WORK INSTRUCTIONS: All lines holding the word "trevorld" should be located in the records and copied.

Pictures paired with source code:
══════════════════════════════
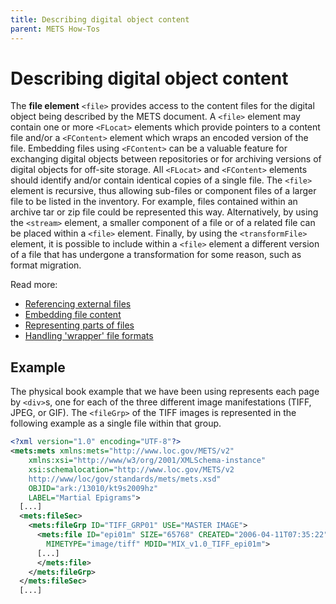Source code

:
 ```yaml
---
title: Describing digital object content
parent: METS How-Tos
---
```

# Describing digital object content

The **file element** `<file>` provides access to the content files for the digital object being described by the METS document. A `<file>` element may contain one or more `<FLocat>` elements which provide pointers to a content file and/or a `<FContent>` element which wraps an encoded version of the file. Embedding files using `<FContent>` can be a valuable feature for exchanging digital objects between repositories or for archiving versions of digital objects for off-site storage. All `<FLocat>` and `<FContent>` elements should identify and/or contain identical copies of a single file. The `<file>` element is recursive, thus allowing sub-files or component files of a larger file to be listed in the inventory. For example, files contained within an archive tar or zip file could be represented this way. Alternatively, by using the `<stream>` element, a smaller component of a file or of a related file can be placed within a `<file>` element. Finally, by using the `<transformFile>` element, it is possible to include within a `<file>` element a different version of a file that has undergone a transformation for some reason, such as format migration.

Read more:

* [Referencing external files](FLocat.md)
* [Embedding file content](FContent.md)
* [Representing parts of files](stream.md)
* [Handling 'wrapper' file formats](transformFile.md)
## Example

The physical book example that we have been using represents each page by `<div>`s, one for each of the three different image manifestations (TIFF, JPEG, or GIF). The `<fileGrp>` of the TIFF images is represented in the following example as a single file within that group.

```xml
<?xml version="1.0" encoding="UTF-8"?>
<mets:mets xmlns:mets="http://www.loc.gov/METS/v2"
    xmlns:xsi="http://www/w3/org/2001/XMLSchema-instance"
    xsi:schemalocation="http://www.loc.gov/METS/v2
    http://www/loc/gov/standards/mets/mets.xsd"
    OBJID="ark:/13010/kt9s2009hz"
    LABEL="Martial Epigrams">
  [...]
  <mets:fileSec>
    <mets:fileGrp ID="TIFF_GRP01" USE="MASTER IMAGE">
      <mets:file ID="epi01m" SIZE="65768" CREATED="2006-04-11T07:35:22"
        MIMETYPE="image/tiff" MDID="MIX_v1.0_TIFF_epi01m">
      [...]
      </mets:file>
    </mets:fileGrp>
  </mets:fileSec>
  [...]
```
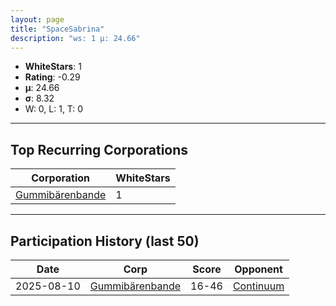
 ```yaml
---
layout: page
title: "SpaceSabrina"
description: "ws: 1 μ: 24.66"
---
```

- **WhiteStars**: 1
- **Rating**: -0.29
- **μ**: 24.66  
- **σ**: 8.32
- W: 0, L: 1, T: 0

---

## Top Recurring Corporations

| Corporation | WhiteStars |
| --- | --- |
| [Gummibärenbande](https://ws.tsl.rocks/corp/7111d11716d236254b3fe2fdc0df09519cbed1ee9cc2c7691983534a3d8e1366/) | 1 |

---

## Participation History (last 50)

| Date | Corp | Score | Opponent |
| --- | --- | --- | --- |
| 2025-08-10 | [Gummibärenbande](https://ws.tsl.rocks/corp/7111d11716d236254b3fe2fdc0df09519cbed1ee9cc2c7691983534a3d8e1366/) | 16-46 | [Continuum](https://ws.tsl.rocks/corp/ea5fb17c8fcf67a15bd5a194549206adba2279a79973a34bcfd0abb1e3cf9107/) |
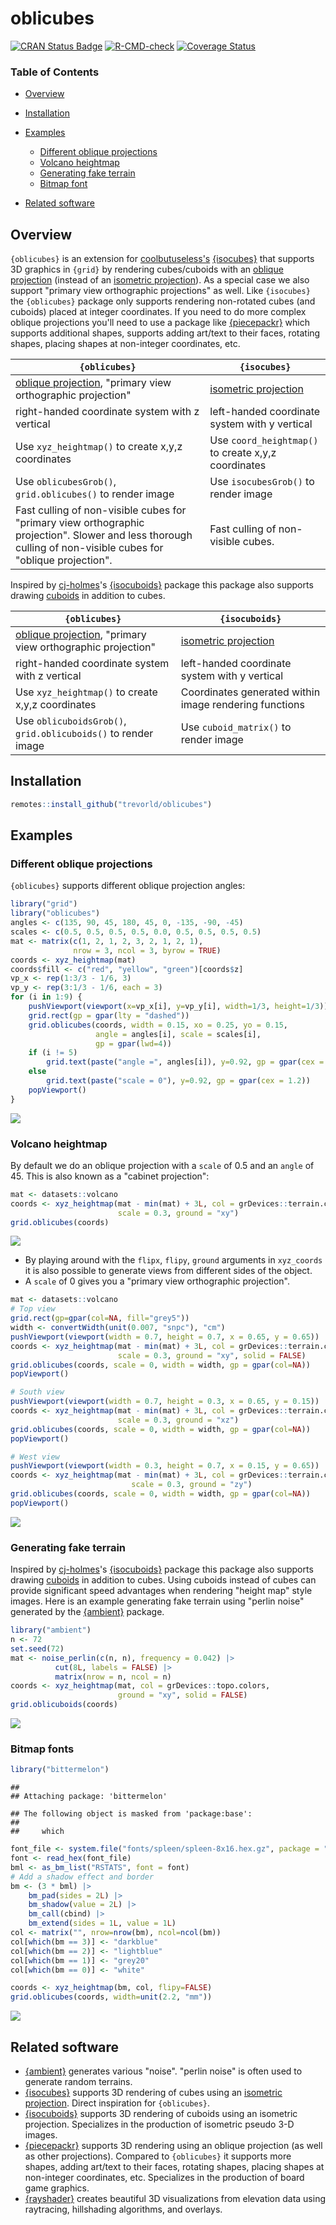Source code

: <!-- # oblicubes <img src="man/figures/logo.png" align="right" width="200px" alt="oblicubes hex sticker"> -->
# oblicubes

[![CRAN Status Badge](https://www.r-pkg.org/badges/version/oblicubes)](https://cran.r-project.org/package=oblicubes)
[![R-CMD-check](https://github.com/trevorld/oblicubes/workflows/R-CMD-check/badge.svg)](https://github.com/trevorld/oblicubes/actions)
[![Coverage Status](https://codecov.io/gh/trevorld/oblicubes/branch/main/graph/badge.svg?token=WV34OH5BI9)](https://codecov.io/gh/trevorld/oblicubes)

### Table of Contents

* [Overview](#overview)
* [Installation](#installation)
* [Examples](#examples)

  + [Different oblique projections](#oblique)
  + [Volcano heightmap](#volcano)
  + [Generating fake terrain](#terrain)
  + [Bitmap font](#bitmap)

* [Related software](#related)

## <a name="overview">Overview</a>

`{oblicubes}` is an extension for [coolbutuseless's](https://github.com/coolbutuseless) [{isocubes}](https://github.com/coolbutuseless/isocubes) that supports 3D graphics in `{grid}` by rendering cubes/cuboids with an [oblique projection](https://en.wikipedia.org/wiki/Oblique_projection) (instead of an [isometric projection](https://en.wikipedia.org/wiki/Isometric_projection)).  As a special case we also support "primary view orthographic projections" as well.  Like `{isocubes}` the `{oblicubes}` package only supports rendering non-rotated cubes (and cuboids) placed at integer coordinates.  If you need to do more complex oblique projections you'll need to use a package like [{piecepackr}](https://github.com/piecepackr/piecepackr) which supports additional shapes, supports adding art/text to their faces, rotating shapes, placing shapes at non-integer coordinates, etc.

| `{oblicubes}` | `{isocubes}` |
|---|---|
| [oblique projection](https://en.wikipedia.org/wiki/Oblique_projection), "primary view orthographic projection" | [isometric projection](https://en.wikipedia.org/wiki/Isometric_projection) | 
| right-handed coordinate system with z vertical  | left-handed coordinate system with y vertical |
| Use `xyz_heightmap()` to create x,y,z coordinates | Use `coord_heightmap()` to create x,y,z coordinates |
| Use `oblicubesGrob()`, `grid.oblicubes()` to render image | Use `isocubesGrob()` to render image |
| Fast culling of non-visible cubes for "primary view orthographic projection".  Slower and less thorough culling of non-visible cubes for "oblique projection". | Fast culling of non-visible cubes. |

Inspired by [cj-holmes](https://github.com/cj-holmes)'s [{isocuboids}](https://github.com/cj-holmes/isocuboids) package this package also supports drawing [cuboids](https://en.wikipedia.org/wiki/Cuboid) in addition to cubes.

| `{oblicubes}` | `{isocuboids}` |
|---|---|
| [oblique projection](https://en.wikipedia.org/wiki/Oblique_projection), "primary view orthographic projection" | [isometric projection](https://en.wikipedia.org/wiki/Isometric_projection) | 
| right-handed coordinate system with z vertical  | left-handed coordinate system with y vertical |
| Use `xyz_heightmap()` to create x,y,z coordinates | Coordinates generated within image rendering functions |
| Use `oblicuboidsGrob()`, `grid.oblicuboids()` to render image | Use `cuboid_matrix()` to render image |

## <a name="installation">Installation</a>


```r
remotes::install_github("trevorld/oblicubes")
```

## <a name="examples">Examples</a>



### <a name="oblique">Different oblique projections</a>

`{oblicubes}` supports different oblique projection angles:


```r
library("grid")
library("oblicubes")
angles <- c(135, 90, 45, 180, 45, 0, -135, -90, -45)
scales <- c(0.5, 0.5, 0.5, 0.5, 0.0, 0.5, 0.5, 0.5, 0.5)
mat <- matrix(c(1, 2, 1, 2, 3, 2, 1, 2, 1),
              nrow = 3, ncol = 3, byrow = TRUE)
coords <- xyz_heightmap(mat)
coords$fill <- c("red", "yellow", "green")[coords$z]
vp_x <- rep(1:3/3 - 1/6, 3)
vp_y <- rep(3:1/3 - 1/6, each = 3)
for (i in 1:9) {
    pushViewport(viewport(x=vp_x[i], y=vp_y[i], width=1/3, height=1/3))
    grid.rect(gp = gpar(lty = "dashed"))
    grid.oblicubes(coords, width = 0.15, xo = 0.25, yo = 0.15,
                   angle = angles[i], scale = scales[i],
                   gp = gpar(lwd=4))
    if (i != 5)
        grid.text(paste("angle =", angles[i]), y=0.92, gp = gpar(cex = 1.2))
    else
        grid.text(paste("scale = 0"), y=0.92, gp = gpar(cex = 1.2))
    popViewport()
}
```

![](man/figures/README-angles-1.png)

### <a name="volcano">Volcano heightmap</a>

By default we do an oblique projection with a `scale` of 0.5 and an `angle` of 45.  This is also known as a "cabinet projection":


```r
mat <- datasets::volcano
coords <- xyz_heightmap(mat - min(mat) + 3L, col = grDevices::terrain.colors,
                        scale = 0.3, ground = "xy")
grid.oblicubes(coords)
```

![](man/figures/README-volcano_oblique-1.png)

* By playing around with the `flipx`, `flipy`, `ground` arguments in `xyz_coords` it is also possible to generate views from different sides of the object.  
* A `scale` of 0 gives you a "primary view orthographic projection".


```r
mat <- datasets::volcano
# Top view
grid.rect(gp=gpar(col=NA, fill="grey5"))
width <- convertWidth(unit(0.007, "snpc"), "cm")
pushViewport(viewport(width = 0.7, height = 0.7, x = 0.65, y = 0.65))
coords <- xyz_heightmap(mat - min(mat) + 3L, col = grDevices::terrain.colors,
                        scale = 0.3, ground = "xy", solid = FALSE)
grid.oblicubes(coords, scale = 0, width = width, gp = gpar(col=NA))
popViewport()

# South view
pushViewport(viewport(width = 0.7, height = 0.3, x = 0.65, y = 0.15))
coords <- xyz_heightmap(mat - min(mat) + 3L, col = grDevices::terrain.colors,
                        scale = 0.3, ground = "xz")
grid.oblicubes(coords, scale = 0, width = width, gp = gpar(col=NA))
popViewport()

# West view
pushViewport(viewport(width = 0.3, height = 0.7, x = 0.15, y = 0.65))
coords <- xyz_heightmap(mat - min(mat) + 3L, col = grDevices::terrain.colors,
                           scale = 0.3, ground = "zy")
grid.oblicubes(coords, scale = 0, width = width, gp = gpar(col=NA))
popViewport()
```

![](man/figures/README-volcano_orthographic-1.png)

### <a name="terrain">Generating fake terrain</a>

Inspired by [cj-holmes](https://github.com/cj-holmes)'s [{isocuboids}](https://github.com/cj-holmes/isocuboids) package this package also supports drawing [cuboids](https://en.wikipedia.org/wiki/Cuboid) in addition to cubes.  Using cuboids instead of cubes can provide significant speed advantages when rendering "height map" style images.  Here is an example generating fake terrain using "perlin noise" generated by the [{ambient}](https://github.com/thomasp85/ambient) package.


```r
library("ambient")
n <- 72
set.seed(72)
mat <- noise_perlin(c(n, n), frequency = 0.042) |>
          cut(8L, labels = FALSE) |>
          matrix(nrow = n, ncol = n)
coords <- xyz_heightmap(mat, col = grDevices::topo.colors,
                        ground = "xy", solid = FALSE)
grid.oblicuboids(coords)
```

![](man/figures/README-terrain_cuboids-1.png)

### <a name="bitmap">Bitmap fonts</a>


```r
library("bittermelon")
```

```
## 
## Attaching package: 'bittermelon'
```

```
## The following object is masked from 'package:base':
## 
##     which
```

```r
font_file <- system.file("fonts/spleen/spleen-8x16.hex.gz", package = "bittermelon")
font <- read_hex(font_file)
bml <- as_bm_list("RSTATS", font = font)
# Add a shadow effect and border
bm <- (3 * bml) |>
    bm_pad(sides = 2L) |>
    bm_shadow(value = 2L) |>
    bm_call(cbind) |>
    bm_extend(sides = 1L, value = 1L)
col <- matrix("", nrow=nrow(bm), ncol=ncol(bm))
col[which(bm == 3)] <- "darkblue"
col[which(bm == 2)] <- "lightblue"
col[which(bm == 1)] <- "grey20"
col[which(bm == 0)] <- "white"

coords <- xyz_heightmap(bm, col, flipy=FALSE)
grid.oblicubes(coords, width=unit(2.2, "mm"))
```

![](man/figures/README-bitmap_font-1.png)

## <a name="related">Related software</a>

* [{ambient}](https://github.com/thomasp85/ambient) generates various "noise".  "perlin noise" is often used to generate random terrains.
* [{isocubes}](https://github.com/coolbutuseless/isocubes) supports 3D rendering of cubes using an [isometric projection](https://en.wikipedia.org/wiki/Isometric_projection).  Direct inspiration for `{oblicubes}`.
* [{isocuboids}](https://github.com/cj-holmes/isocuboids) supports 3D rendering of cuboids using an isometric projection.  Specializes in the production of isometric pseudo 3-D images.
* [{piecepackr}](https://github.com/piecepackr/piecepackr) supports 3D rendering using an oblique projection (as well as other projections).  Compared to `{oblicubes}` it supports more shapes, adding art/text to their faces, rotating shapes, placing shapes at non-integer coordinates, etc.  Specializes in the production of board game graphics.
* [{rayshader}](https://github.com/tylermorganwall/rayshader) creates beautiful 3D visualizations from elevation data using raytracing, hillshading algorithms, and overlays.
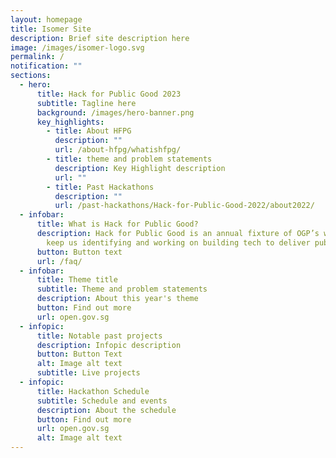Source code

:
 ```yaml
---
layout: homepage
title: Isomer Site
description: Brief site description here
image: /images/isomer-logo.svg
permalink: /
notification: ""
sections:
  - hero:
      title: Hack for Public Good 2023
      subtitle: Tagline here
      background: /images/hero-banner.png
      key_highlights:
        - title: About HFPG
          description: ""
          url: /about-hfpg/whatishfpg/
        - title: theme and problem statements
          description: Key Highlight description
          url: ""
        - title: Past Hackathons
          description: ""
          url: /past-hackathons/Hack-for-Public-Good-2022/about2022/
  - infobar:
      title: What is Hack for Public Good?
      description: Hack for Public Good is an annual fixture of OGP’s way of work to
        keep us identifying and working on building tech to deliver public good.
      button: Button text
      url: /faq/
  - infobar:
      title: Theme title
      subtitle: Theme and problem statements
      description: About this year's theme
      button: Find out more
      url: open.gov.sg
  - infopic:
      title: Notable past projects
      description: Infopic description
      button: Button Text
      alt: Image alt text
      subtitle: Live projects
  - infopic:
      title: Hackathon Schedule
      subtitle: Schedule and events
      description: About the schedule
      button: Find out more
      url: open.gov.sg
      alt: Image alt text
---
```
══════════════════════════════
EXPECTED ANSWER:
[![R-CMD-check](https://github.com/trevorld/oblicubes/workflows/R-CMD-check/badge.svg)](https://github.com/trevorld/oblicubes/actions)
[![Coverage Status](https://codecov.io/gh/trevorld/oblicubes/branch/main/graph/badge.svg?token=WV34OH5BI9)](https://codecov.io/gh/trevorld/oblicubes)
remotes::install_github("trevorld/oblicubes")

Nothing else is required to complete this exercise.